Cybercab: Elon Musk prevê fim dos motoristas nos próximos anos

Segundo Elon Musk, CEO da Tesla, um futuro em que dirigir um carro manualmente seja tão incomum quanto andar a cavalo na cidade está mais próximo do que imaginamos.

Em uma recente conferência de resultados do terceiro trimestre da Tesla, Musk declarou que o modelo atual de carros pilotados por pessoas está chegando ao fim.

Ele prevê que será substituído por veículos elétricos autônomos com tecnologia de ponta, sem volantes ou pedais de freio.

“Temos deixado bem claro que o futuro são os veículos elétricos autônomos”, afirmou Musk.

Comparando os carros atuais a cavalos, ele acrescentou:

“Veículos a gasolina não autônomos no futuro serão como montar um cavalo e usar um telefone flip.

Não é que não existam cavalos, mas eles são incomuns.”

Essa visão audaciosa vem acompanhada do anúncio de novos modelos da Tesla, como o robotáxi Cybercab e o Robovan, projetado para grupos maiores.

Apesar de algumas críticas sobre a demonstração desses veículos em ambientes controlados, Musk assegurou que o robotáxi já está sendo testado por funcionários nas ruas de São Francisco.

Além disso, destacou que a Tesla está produzindo cerca de 35.000 veículos autônomos por semana.

Em contraste, ele mencionou que empresas concorrentes, como a Waymo, têm frotas significativamente menores, com menos de 1.000 carros.

“A maioria das montadoras não internalizou isso, o que é surpreendente, porque temos gritado isso dos telhados por tanto tempo, e isso será em detrimento delas no futuro”, disse Musk.

Ele acredita firmemente que as empresas que não focarem em veículos autônomos sofrerão consequências.

Atualmente, dos sete milhões de veículos Tesla nas estradas, Musk afirma que a “grande maioria” é capaz de ser autônoma.

Com uma atualização do software FSD (Full Self-Driving), os clientes podem em breve esperar um ano inteiro de direção sem tocar no volante.

Quando questionado sobre o tão aguardado veículo elétrico de US$ 25.000 que a Tesla supostamente abandonou, Musk foi categórico:

“Eu acho que ter um modelo regular de US$ 25.000 é inútil”, afirmou.

“Seria tolice.

Estaria completamente em desacordo com o que acreditamos.”

Essa declaração reforça a convicção de Musk de que o futuro está na autonomia total, não apenas na acessibilidade.

E não apenas o conceito do Cybercab impressiona, como também o incentivo econômico que a Tesla pretende oferecer aos proprietários do veículo.
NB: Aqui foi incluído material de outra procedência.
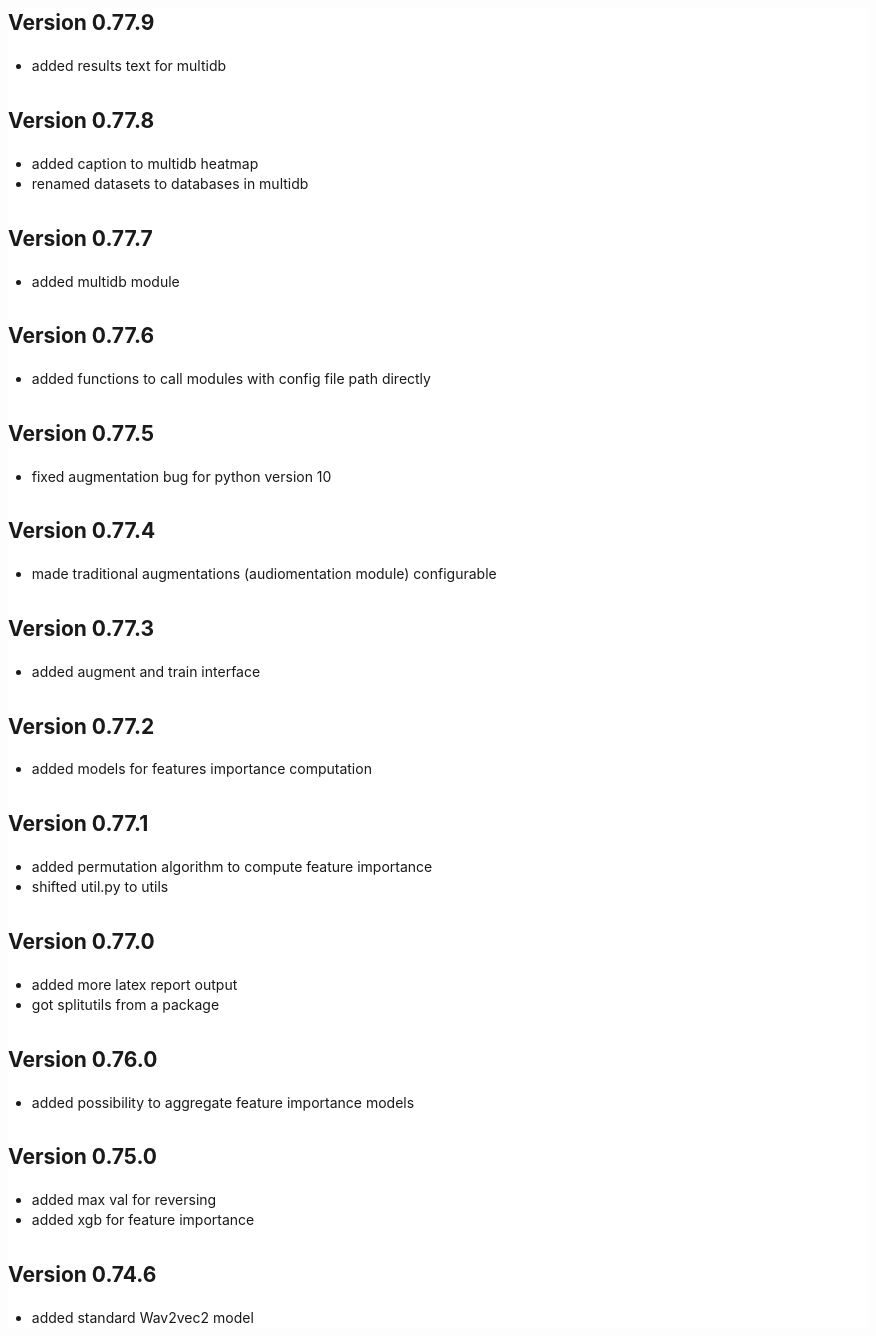 Version 0.77.9
--------------
* added results text for multidb

Version 0.77.8
--------------
* added caption to multidb heatmap
* renamed datasets to databases in multidb

Version 0.77.7
--------------
* added multidb module

Version 0.77.6
--------------
* added functions to call modules with config file path directly

Version 0.77.5
--------------
* fixed augmentation bug for python version 10

Version 0.77.4
--------------
* made traditional augmentations (audiomentation module) configurable

Version 0.77.3
--------------
* added augment and train interface

Version 0.77.2
--------------
* added models for features importance computation
  
Version 0.77.1
--------------
* added permutation algorithm to compute feature importance
* shifted util.py to utils

Version 0.77.0
--------------
* added more latex report output
* got splitutils from a package

Version 0.76.0
--------------
* added possibility to aggregate feature importance models

Version 0.75.0
--------------
* added max val for reversing
* added xgb for feature importance

Version 0.74.6
--------------
* added standard Wav2vec2 model
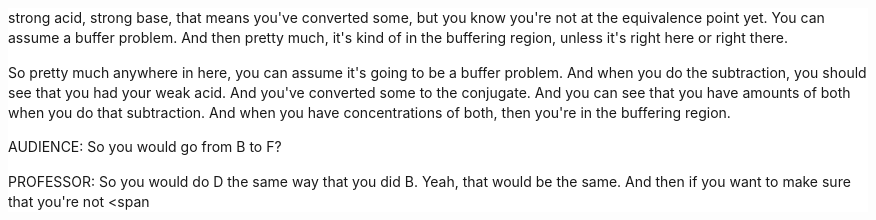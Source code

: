   <span m="678750">strong</span> <span m="679090">acid,</span> <span
  m="679410">strong</span> <span m="679710">base,</span> <span
  m="679940">that</span> <span m="680090">means</span> <span
  m="680280">you've</span> <span m="680420">converted</span> <span
  m="680900">some,</span> <span m="681600">but</span> <span
  m="682290">you</span> <span m="682380">know</span> <span
  m="682570">you're</span> <span m="682700">not</span> <span
  m="683020">at</span> <span m="683130">the</span> <span
  m="683220">equivalence</span> <span m="683810">point</span> <span
  m="684120">yet.</span> <span m="684620">You</span> <span m="684750">can</span>
  <span m="684890">assume</span> <span m="685220">a</span> <span
  m="685280">buffer</span> <span m="685610">problem.</span> <span
  m="686120">And</span> <span m="686290">then</span> <span
  m="687500">pretty</span> <span m="687760">much,</span> <span
  m="688600">it's</span> <span m="688810">kind of</span> <span
  m="689010">in</span> <span m="689200">the</span> <span
  m="689270">buffering</span> <span m="689770">region,</span> <span
  m="690190">unless</span> <span m="690540">it's</span> <span
  m="690710">right</span> <span m="690900">here or</span> <span
  m="691310">right</span> <span m="691570">there.</span></p><p><span
  m="692040">So</span> <span m="692620">pretty</span> <span
  m="692810">much</span> <span m="693020">anywhere</span> <span
  m="693450">in</span> <span m="693540">here,</span> <span m="693895">you</span>
  <span m="694250">can</span> <span m="694380">assume</span> <span
  m="694770">it's</span> <span m="694900">going</span> <span
  m="695020">to</span> <span m="695090">be</span> <span m="695200">a</span>
  <span m="695260">buffer</span> <span m="695600">problem.</span> <span
  m="696310">And</span> <span m="696460">when</span> <span m="696550">you</span>
  <span m="696670">do</span> <span m="696900">the</span> <span
  m="697000">subtraction,</span> <span m="697730">you</span> <span
  m="697820">should</span> <span m="698020">see</span> <span
  m="698350">that</span> <span m="698540">you</span> <span m="698670">had</span>
  <span m="700520">your</span> <span m="700660">weak</span> <span
  m="700940">acid.</span> <span m="701235">And</span> <span
  m="701530">you've</span> <span m="701650">converted</span> <span
  m="702140">some</span> <span m="702340">to</span> <span m="702430">the</span>
  <span m="702500">conjugate.</span> <span m="702785">And</span> <span
  m="703070">you</span> <span m="703140">can</span> <span m="703270">see</span>
  <span m="703480">that</span> <span m="703630">you</span> <span
  m="703730">have</span> <span m="703930">amounts</span> <span
  m="704350">of</span> <span m="704430">both</span> <span m="705280">when</span>
  <span m="705480">you</span> <span m="705900">do</span> <span
  m="706130">that</span> <span m="706380">subtraction.</span> <span
  m="707090">And</span> <span m="707180">when</span> <span m="707300">you</span>
  <span m="707410">have</span> <span m="707990">concentrations</span> <span
  m="708800">of</span> <span m="708890">both,</span> <span
  m="709390">then</span> <span m="709450">you're</span> <span
  m="709560">in</span> <span m="709640">the</span> <span
  m="709700">buffering</span> <span m="710160">region.</span></p><p><span
  m="710580">AUDIENCE:</span> <span m="710722">So</span> <span
  m="710864">you</span> <span m="711006">would</span> <span m="711432">go from B
  to</span> <span m="711858">F?</span></p><p><span m="712284">PROFESSOR:</span>
  <span m="712710">So</span> <span m="713420">you</span> <span m="713640">would
  do</span> <span m="713920">D</span> <span m="714270">the</span> <span
  m="714370">same</span> <span m="714760">way</span> <span
  m="715060">that</span> <span m="715240">you</span> <span m="715350">did</span>
  <span m="715570">B.</span> <span m="716570">Yeah,</span> <span
  m="716850">that</span> <span m="717030">would</span> <span
  m="717130">be</span> <span m="717250">the</span> <span m="717330">same.</span>
  <span m="718080">And</span> <span m="718220">then</span> <span
  m="718500">if</span> <span m="718740">you</span> <span m="718840">want</span>
  <span m="719030">to</span> <span m="719090">make</span> <span
  m="719330">sure</span> <span m="719700">that</span> <span
  m="719840">you're</span> <span m="719950">not</span> <span
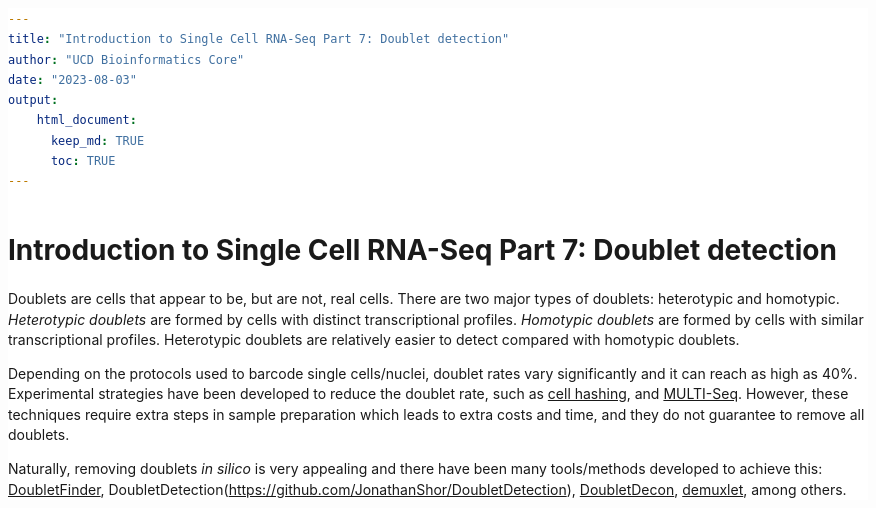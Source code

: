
 ```yaml
---
title: "Introduction to Single Cell RNA-Seq Part 7: Doublet detection"
author: "UCD Bioinformatics Core"
date: "2023-08-03"
output:
    html_document:
      keep_md: TRUE
      toc: TRUE
---
```



# Introduction to Single Cell RNA-Seq Part 7: Doublet detection
Doublets are cells that appear to be, but are not, real cells. There are two major types of doublets: heterotypic and homotypic. *Heterotypic doublets* are formed by cells with distinct transcriptional profiles. *Homotypic doublets* are formed by cells with similar transcriptional profiles. Heterotypic doublets are relatively easier to detect compared with homotypic doublets.

Depending on the protocols used to barcode single cells/nuclei, doublet rates vary significantly and it can reach as high as 40%. Experimental strategies have been developed to reduce the doublet rate, such as [cell hashing](https://genomebiology.biomedcentral.com/articles/10.1186/s13059-018-1603-1), and [MULTI-Seq](https://www.nature.com/articles/s41592-019-0433-8). However, these techniques require extra steps in sample preparation which leads to extra costs and time, and they do not guarantee to remove all doublets.

Naturally, removing doublets _in silico_ is very appealing and there have been many tools/methods developed to achieve this: [DoubletFinder](https://www.cell.com/cell-systems/pdfExtended/S2405-4712(19)30073-0), DoubletDetection(https://github.com/JonathanShor/DoubletDetection), [DoubletDecon](https://www.sciencedirect.com/science/article/pii/S2211124719312860), [demuxlet](https://www.nature.com/articles/nbt.4042), among others.

<p align = "center">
Quando não estiverem utilizando o carro, eles poderão disponibilizá-lo para circular de forma autônoma como um táxi, gerando renda extra.

Se a Tesla realmente conseguir concretizar essa visão, talvez o ato de dirigir se torne uma atividade recreativa, reservada para ocasiões especiais, assim como andar a cavalo é hoje.

No entanto, essa transição não está isenta de desafios.

Questões regulatórias, infraestrutura e aceitação pública são barreiras que precisam ser superadas.

E, com veículos interconectados e dependentes de software, a segurança cibernética se torna uma preocupação central.

A tecnologia está avançando rapidamente, e a ideia de veículos autônomos está deixando de ser ficção científica para se tornar uma realidade palpável.

Assim como os aplicativos de transporte transformaram a mobilidade urbana, os veículos autônomos têm o potencial de ir ainda mais longe nessa mudança.

Estamos prontos para isso?

Só o tempo dirá, mas uma coisa é certa:

O futuro da mobilidade está sendo reescrito agora, e o software é a caneta que está desenhando esse novo caminho.